Fonte da imagem: https://direitasja.com.br
Desde a redemocratização, a mídia começou a dar um enfoque maior aos acontecimentos ligados a atos de improbidade e corrupção dentro do governo, principalmente após o caso do PC farias no governo Collor de Mello, o que gerou um repúdio nos corações brasileiros, vendo pouco a pouco seu país sendo dilapidado por interesses pessoais. Mas mesmo quando não se vê falar em corrupção na televisão, logo a associamos aos problemas cotidianos, como falta de saneamento básico, ruas esburacadas, moradia irregulares, criminalidade, educação defasada, a saúde pública sem profissionais e equipamentos entre outros fatores que nos causam indignação e perplexidade de se ver um país com tantas riquezas, com as características de um cenário pós-guerra.

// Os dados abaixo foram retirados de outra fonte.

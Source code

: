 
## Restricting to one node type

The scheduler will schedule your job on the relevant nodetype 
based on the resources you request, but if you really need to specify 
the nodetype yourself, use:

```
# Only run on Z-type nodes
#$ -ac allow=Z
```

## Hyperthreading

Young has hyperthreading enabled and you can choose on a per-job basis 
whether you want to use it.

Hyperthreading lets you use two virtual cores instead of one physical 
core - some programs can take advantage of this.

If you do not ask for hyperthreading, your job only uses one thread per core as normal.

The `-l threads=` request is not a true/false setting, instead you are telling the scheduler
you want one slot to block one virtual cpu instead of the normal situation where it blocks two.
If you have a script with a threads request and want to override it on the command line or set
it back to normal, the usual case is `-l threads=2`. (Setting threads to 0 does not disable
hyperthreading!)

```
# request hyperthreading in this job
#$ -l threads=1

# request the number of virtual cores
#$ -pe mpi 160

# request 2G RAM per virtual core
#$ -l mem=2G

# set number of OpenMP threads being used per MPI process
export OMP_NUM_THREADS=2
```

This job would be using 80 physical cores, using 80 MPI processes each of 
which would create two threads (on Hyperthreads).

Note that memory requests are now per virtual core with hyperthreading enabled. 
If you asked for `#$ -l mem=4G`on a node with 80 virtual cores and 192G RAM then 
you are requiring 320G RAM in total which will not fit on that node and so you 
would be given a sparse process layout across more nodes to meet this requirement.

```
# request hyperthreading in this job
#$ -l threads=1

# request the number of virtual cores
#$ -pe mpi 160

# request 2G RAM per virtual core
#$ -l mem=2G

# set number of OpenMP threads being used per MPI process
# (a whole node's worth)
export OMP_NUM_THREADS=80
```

Para se falar a verdade, essa associação com a corrupção é na verdade algo positivo para nossos governantes para que a população nunca saiba o que verdadeiramente leva o país a esta desordem. De fato, a corrupção se tornou generalizada, em todas as esferas e em todos os poderes democráticos, porém o que não se fala é que na verdade ela é consequência de uma estrutura estatal, em que nosso “pacto federativo” é apenas uma fachada, pois a maior parte dos recursos, que deveriam permanecer nos municípios para a realização de toda a infraestrutura, vai para o governo federal, que goza de inúmeros privilégios, cargos, benefícios e poder para decidir onde empregar os recursos recolhidos através da tributação do trabalhador brasileiro.
Da distribuição tributária, a União fica com 57,6% do que se é recolhido e os municípios com apenas 18,3%, logo abaixo dos estados com 24,7% segundo Paulo Souto. Os impostos municipais são os menos rentáveis como o IPTU, ITBI e ISS. As vacas gordas estão nas mãos do executivo federal, o que lhe concede, inevitavelmente um poder extremamente perigoso. Além da questão estrutural e se aproveitando dela é a ideológica. As políticas de construção de um Estado socialista é a centralização do poder, a estatização da economia e o monopólio dos meios de produção. Para falar a verdade no Brasil, desde Getúlio Vargas já se vivenciou esse tipo de manobra centralizadora, como o seu modelo governamental, baseado no autoritarismo cientificista, que consiste em um Estado forte, burocrático e interventor. Por mais que ainda não estejamos plenamente em uma nação socialista, o nosso modelo estatal é bem próximo dela. Veja que tanto a estrutura estatal como as ideologias marxistas andam juntas. Para a consolidação de uma, será necessário a outra.
O Brasil possui mais de 150 empresas estatais federais; 39 ministérios; o monopólio de várias atividades como por exemplo a extração e refino do petróleo e serviços postais, energia elétrica; possui bancos, institutos, agências reguladoras, portos, aeroportos; financia partidos políticos, artistas e produções culturais e cinematográficas; além de burocratizar a abertura de empresas, e possuir uma pesada carga tributária e uma legislação trabalhista em que ambas atrapalham a atividade empresarial e a geração de empregos.
Quando uma pessoa está doente, não se busca tratar os sintomas, mas sim a doença, ou seja, o cerne central de todos os problemas. Por isso, para um dia imaginarmos ser um país um pouco diferente do que vemos em nosso cenário atual é necessário lutar por aquilo que realmente causa os males que estão, há décadas destruindo nossa economia e nossa sociedade, pois não se luta contra as consequências, mas contra a origem dos problemas que a ela levaram.